Condition : Those components should not be printed in same function, but they should be printed in calling function ( i.e. int main() )

I have gone through the link but got some error. Returning multiple values from a C++ function

  tuple <vector<int>&, int > connected( vector<int>& store, ...)        

  {
       int component_size = 0;

      // code          

       return make_tuple ( store, component_size);
  }

   int main()
   {
       // code 

       for( int i = 0 ; i < V; i++ )
           {
              if( !visited[i])
                 {
                     tie( ans, compo_size ) =  connected(edges, 
                          visited, myQ, store, V, i);

                     for(int i = 0 ; i < compo_size; i++ )
                         {
                             cout<< ans[i] <<" ";
                         }
                 }
           }
   }

There are few errors :

error: could not convert 'std::make_tuple(_Elements&& ...) [with _Elements = {std::vector >&, int&}](component_size)' from 'std::tuple >, int>' to 'std::tuple >&, int>'
         return make_tuple ( store, component_size);    
                       ^ 
error: invalid initialization of reference of type 'std::vector&' from expression of type 'std::vector'
          tie( ans, compo_size ) =  connected(edges, visited, myQ, store, V, i);

Answer 1

How to return multiple values (vector and one int value) through function

A function can have at most one return value.

Returning more objects can be emulated by either

• modifying one or more objects that are global or are referenced by arguments through indirection or by
• returning an object of class type that has multiple sub objects.

---

You've attempted the latter approach through the use of tuple class template. The reason it doesn't work is explained in the documentation:

template< class... Types >
tuple<VTypes...> make_tuple( Types&&... args );

For each Ti in Types..., the corresponding type Vi in VTypes... is std::decay<Ti>::type unless application of std::decay results in std::reference_wrapper<X> for some type X, in which case the deduced type is X&.

As such, your invocation of make_tuple is deduced to return tuple <vector<int>, int > which is wrong because the function is supposed to return tuple <vector<int>&, int > instead. This can be fixed using std::ref so that the correct type is deduced:

std::make_tuple(std::ref(store), component_size);

Answer 2

As eerorika mentioned, you could use std::ref() as follow:

std::tuple <std::vector<int>&, int > connected( std::vector<int>& store, ...)
{
   int component_size = 0;

   // code

   return std::make_tuple ( std::ref(store), component_size);
}

However, there is really no point in returning a reference to the input vector since it is already a non-const reference on input. So changing the vector in place is going to be enough. On return you get a modified version. However, that's probably not what you are looking to do (i.e. you probably wanted to make a copy of store and return the copy with the other arrays appended...)
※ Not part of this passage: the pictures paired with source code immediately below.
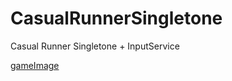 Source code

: # CasualRunnerSingletone
Casual Runner Singletone + InputService

[gameImage](Assets/Art/Screenshots/EvilRunner.png)
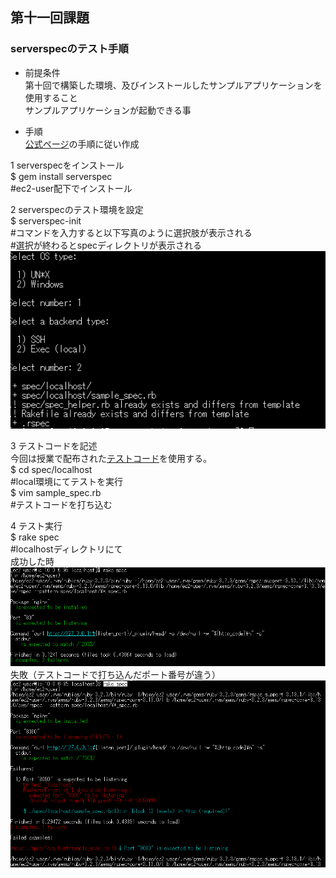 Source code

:## 第十一回課題  
### serverspecのテスト手順  
- 前提条件  
第十回で構築した環境、及びインストールしたサンプルアプリケーションを使用すること  
サンプルアプリケーションが起動できる事  

- 手順  
[公式ページ](https://serverspec.org/)の手順に従い作成  

1 serverspecをインストール  
$ gem install serverspec  
#ec2-user配下でインストール  

2 serverspecのテスト環境を設定  
$ serverspec-init  
#コマンドを入力すると以下写真のように選択肢が表示される  
#選択が終わるとspecディレクトリが表示される  
![syashinn1](img11/serverspec2.png)

3 テストコードを記述  
今回は授業で配布された[テストコード]((https://github.com/MasatoshiMizumoto/raisetech_documents/tree/main/aws/samples/serverspec))を使用する。  
$ cd spec/localhost  
#local環境にてテストを実行  
$ vim sample_spec.rb  
#テストコードを打ち込む  

4 テスト実行  
$ rake spec  
#localhostディレクトリにて  
成功した時  
![seikou](img11/seikou.png)  
失敗（テストコードで打ち込んだポート番号が違う）  
![shiltupai](img11/shiltupai.png)
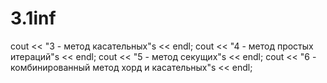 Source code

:# 3.1inf


cout << "3 - метод касательных"s << endl;
		cout << "4 - метод простых итераций"s << endl;
		cout << "5 - метод секущих"s << endl;
		cout << "6 - комбинированный метод хорд и касательных"s << endl;
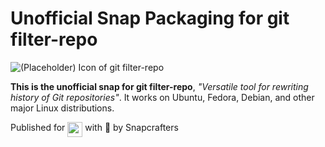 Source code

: # Unofficial Snap Packaging for git filter-repo
<!--
	Use the Staticaly service for easy access to in-repo pictures:
	https://www.staticaly.com/
-->
![(Placeholder) Icon of git filter-repo](https://cdn.staticaly.com/gh/Lin-Buo-Ren/snapcrafters-template-plus/bea3bc56/snap/gui/git-filter-repo.png "(Placeholder) Icon of git filter-repo")

**This is the unofficial snap for git filter-repo**, *"Versatile tool for rewriting history of Git repositories"*. It works on Ubuntu, Fedora, Debian, and other major Linux distributions.

<!-- Uncomment and modify this when you are provided a snap status badge
[![Status Badge of the `git-filter-repo` Snap](https://snapcraft.io/git-filter-repo/badge.svg)](https://snapcraft.io/git-filter-repo)
-->

<!-- Uncomment and modify this when you have a screenshot
![Screenshot of the Snapped Application](local/screenshots/screenshot.png "Screenshot of the Snapped Application")
-->

Published for <img src="http://anything.codes/slack-emoji-for-techies/emoji/tux.png" align="top" width="24" /> with 💝 by Snapcrafters

<!-- Uncomment and modify this when you have published the snap to the Snap Store
## Installation
([Don't have snapd installed?](https://snapcraft.io/docs/core/install))

### In a Terminal
    # Install the snap #
    sudo snap install --channel=edge --devmode git-filter-repo
    #sudo snap install --channel=beta git-filter-repo
    #sudo snap install git-filter-repo
    
    # Connect the snap to essential security confinement interfaces #
    ## (Proper reasoning for connecting _plug_name_) ##
    sudo snap connect git-filter-repo:_plug_name_
    
    # Connect the snap to optional security confinement interfaces #
    ## (Proper reasoning for connecting _plug_name_) ##
    sudo snap connect git-filter-repo:_plug_name_
    
    # Launch the application #
    git-filter-repo
    snap run git-filter-repo # If you have another existing installation

### The Graphical Way
[![Get it from the Snap Store](https://snapcraft.io/static/images/badges/en/snap-store-black.svg)](https://snapcraft.io/git-filter-repo)
-->

<!-- Uncomment when you have test results
## What is Working
* [A list of functionallities that are verified working]

## What is NOT Working...yet 
Check out the [issue tracker](https://github.com/Lin-Buo-Ren/git-filter-repo-snap/issues) for known issues.
-->

<!-- Uncomment when you have initialized the URLs
## Support
* Report issues regarding using this snap to the issue tracker:  
  <https://github.com/Lin-Buo-Ren/git-filter-repo-snap/issues>
* You may also post on the Snapcraft Forum, under the `snap` topic category:  
  <https://forum.snapcraft.io/c/snap>
-->
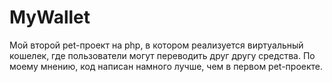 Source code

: # MyWallet
Мой второй pet-проект на php, в котором реализуется виртуальный кошелек, где пользователи могут переводить друг другу средства. По моему мнению, код написан намного лучше, чем в первом pet-проекте.
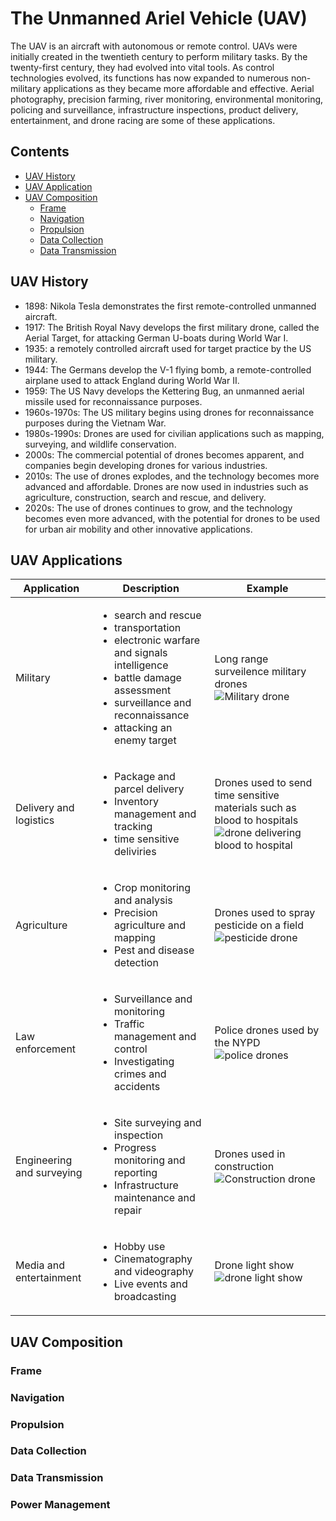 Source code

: # The Unmanned Ariel Vehicle (UAV)

The UAV is an aircraft with autonomous or remote control. UAVs were initially created in the twentieth century to perform military tasks. By the twenty-first century, they had evolved into vital tools. As control technologies evolved, its functions has now expanded to numerous non-military applications as they became more affordable and effective. Aerial photography, precision farming, river monitoring, environmental monitoring, policing and surveillance, infrastructure inspections, product delivery, entertainment, and drone racing are some of these applications.

## Contents

- [UAV History](#UAV-History)
- [UAV Application](#UAV-Applications)
- [UAV Composition](#UAV-Composition)
  - [Frame](#Frame)
  - [Navigation](#Navigation)
  - [Propulsion](#Propulsion)
  - [Data Collection](#[Data-Collection)
  - [Data Transmission](#Data-Transmission)

## UAV History

- 1898: Nikola Tesla demonstrates the first remote-controlled unmanned aircraft.
- 1917: The British Royal Navy develops the first military drone, called the Aerial Target, for attacking German U-boats during World War I.
- 1935: a remotely controlled aircraft used for target practice by the US military.
- 1944: The Germans develop the V-1 flying bomb, a remote-controlled airplane used to attack England during World War II.
- 1959: The US Navy develops the Kettering Bug, an unmanned aerial missile used for reconnaissance purposes.
- 1960s-1970s: The US military begins using drones for reconnaissance purposes during the Vietnam War.
- 1980s-1990s: Drones are used for civilian applications such as mapping, surveying, and wildlife conservation.
- 2000s: The commercial potential of drones becomes apparent, and companies begin developing drones for various industries.
- 2010s: The use of drones explodes, and the technology becomes more advanced and affordable. Drones are now used in industries such as agriculture, construction, search and rescue, and delivery.
- 2020s: The use of drones continues to grow, and the technology becomes even more advanced, with the potential for drones to be used for urban air mobility and other innovative applications.

## UAV Applications

|Application|Description|Example|
|---|---|---|
|Military| <ul><li>search and rescue</li><li>transportation</li><li>electronic warfare and signals intelligence</li><li>battle damage assessment</li><li>surveillance and reconnaissance</li><li>attacking an enemy target</li></ul> | Long range surveilence military drones ![Military drone](https://user-images.githubusercontent.com/46016713/230248686-cbfbc51b-1bff-4964-b167-5352af8e4073.png)|
|Delivery and logistics| <ul><li>Package and parcel delivery</li><li>Inventory management and tracking</li><li>time sensitive deliviries</li></ul> | Drones used to send time sensitive materials such as blood to hospitals ![drone delivering blood to hospital](https://image.cnbcfm.com/api/v1/image/105212120-GettyImages-656134958.jpg?v=1544705065&w=1600&h=900)|
|Agriculture| <ul><li>Crop monitoring and analysis</li><li>Precision agriculture and mapping</li><li>Pest and disease detection</li></ul> | Drones used to spray pesticide on a field ![pesticide drone](https://cdn1.npcdn.net/images/15905467800ed69ff98948a13621c8f0e4869397ac.jpg?md5id=6578ea8c336aa704c7e8ea2c5f19353b&new_width=1000&new_height=1000&w=-62170009200) |
|Law enforcement| <ul><li>Surveillance and monitoring</li><li>Traffic management and control</li><li>Investigating crimes and accidents</li></ul>| Police drones used by the NYPD ![police drones](https://pbs.twimg.com/media/DtliZlXUcAA5bQu?format=jpg&name=small) |
|Engineering and surveying| <ul><li>Site surveying and inspection</li><li>Progress monitoring and reporting</li><li>Infrastructure maintenance and repair | Drones used in construction ![Construction drone](https://carrollengineering.com/wp-content/uploads/2022/03/AdobeStock_341775267-scaled.jpeg) |
|Media and entertainment| <ul><li>Hobby use</li><li>Cinematography and videography</li><li>Live events and broadcasting</li></ul> | Drone light show ![drone light show](https://dronedj.com/wp-content/uploads/sites/2/2019/11/Drone-light-shows-in-China-are-showing-what-is-possible.jpg) |

## UAV Composition

### Frame

### Navigation

### Propulsion

### Data Collection

### Data Transmission

### Power Management


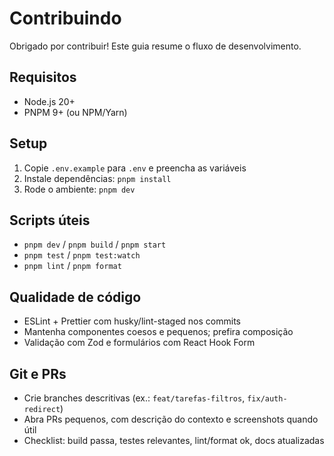 # Contribuindo

Obrigado por contribuir! Este guia resume o fluxo de desenvolvimento.

## Requisitos

- Node.js 20+
- PNPM 9+ (ou NPM/Yarn)

## Setup

1) Copie `.env.example` para `.env` e preencha as variáveis
2) Instale dependências: `pnpm install`
3) Rode o ambiente: `pnpm dev`

## Scripts úteis

- `pnpm dev` / `pnpm build` / `pnpm start`
- `pnpm test` / `pnpm test:watch`
- `pnpm lint` / `pnpm format`

## Qualidade de código

- ESLint + Prettier com husky/lint-staged nos commits
- Mantenha componentes coesos e pequenos; prefira composição
- Validação com Zod e formulários com React Hook Form

## Git e PRs

- Crie branches descritivas (ex.: `feat/tarefas-filtros`, `fix/auth-redirect`)
- Abra PRs pequenos, com descrição do contexto e screenshots quando útil
- Checklist: build passa, testes relevantes, lint/format ok, docs atualizadas

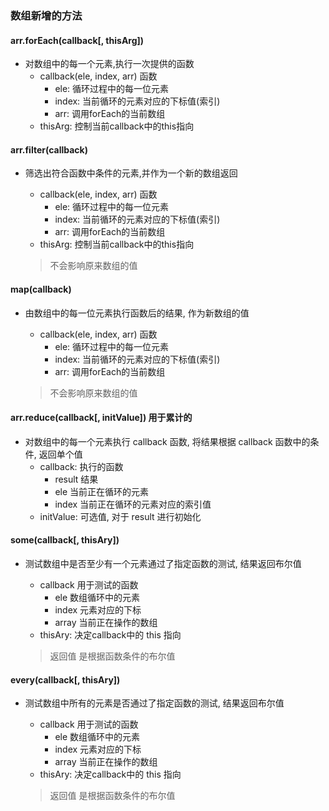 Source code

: ### 数组新增的方法

#### arr.forEach(callback[, thisArg]) 
-   对数组中的每一个元素,执行一次提供的函数
    - callback(ele, index, arr) 函数
        - ele: 循环过程中的每一位元素
        - index: 当前循环的元素对应的下标值(索引)
        - arr: 调用forEach的当前数组
    - thisArg: 控制当前callback中的this指向

#### arr.filter(callback)
-   筛选出符合函数中条件的元素,并作为一个新的数组返回
    - callback(ele, index, arr) 函数
        - ele: 循环过程中的每一位元素
        - index: 当前循环的元素对应的下标值(索引)
        - arr: 调用forEach的当前数组
    - thisArg: 控制当前callback中的this指向

    > 不会影响原来数组的值

#### map(callback)
-   由数组中的每一位元素执行函数后的结果, 作为新数组的值
    - callback(ele, index, arr) 函数
        - ele: 循环过程中的每一位元素
        - index: 当前循环的元素对应的下标值(索引)
        - arr: 调用forEach的当前数组

    > 不会影响原来数组的值

#### arr.reduce(callback[, initValue]) 用于累计的
-   对数组中的每一个元素执行 callback 函数, 将结果根据 callback 函数中的条件, 返回单个值
    - callback: 执行的函数
        - result 结果
        - ele 当前正在循环的元素
        - index 当前正在循环的元素对应的索引值
    - initValue: 可选值, 对于 result 进行初始化

#### some(callback[, thisAry])
-   测试数组中是否至少有一个元素通过了指定函数的测试, 结果返回布尔值
    - callback 用于测试的函数
        - ele 数组循环中的元素
        - index 元素对应的下标
        - array 当前正在操作的数组
    - thisAry: 决定callback中的 this 指向

    > 返回值 是根据函数条件的布尔值

#### every(callback[, thisAry])
-   测试数组中所有的元素是否通过了指定函数的测试, 结果返回布尔值
    - callback 用于测试的函数
        - ele 数组循环中的元素
        - index 元素对应的下标
        - array 当前正在操作的数组
    - thisAry: 决定callback中的 this 指向

    > 返回值 是根据函数条件的布尔值
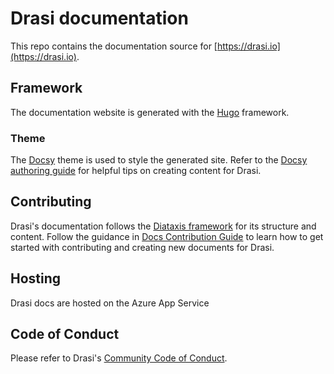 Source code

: # Drasi documentation
This repo contains the documentation source for [https://drasi.io](https://drasi.io). 

## Framework
The documentation website is generated with the [Hugo](https://gohugo.io/) framework.

### Theme
The [Docsy](https://www.docsy.dev/) theme is used to style the generated site. Refer to the [Docsy authoring guide](https://www.docsy.dev/docs/adding-content/) for helpful tips on creating content for Drasi.

## Contributing
Drasi's documentation follows the [Diataxis framework](https://diataxis.fr/) for its structure and content. Follow the guidance in [Docs Contribution Guide](https://github.com/drasi-project/docs/blob/preview/docs/README.md) to learn how to get started with contributing and creating new documents for Drasi.

## Hosting
Drasi docs are hosted on the Azure App Service

## Code of Conduct
Please refer to Drasi's [Community Code of Conduct](https://github.com/drasi-project/community/blob/main/CODE_OF_CONDUCT.md).

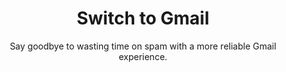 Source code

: ---
sort_key: 29
layout: "sku"
id: switch-to-gmail-account
title: "Switch to Gmail"
heading: "Switch to Gmail"
subtitle: "Say goodbye to wasting time on spam with a more reliable Gmail experience. "
category: "On-Demand Support"
category_description: "Technical support at on-demand rates."
features:
 - feature: "Personal Video Recorder or Set Top Box connected to an existing TV, power outlet and antenna outlet" - feature: "PVR connected to an existing home network and internet connection" - feature: "Digital reception checked for quality" - feature: "Walkthrough of basic features" - feature: "Cables are neatly arranged" - feature: "Packaging cleaned up and recycled"
price: "99"
unit: "account"
--- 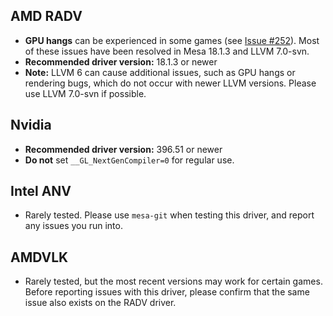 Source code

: ## AMD RADV
- **GPU hangs** can be experienced in some games (see [Issue #252](https://github.com/doitsujin/dxvk/issues/252)). Most of these issues have been resolved in Mesa 18.1.3 and LLVM 7.0-svn.
- **Recommended driver version:** 18.1.3 or newer
- **Note:** LLVM 6 can cause additional issues, such as GPU hangs or rendering bugs, which do not occur with newer LLVM versions. Please use LLVM 7.0-svn if possible.

## Nvidia
- **Recommended driver version:** 396.51 or newer
- **Do not** set `__GL_NextGenCompiler=0` for regular use.

## Intel ANV
- Rarely tested. Please use `mesa-git` when testing this driver, and report any issues you run into.

## AMDVLK
- Rarely tested, but the most recent versions may work for certain games. Before reporting issues with this driver, please confirm that the same issue also exists on the RADV driver.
That also means you're going to have yet another copy when you create the tuple:

std::tuple <std::vector<int>, int > connected( std::vector<int>& store, ...)
{
   int component_size = 0;

   std::vector<int> result;

   // or maybe a straight copy, depends on your needs in "code"
   //std::vector<int> result(store);

   // code

   return std::make_tuple ( result, component_size);
}

As mentioned by others, having a result in the list of arguments is probably your best bet:

int connected( std::vector<int> & result, std::vector<int> const & store, ...)
{
   int component_size = 0;

   // code

   return component_size;
}

Also, wouldn't component_size == result.size() be true? If so, you should not return anything because it's going to be more confusing.

That simplifies the function to this point:

void connected( std::vector<int> & result, std::vector<int> const & store, ...)
{
   // code
}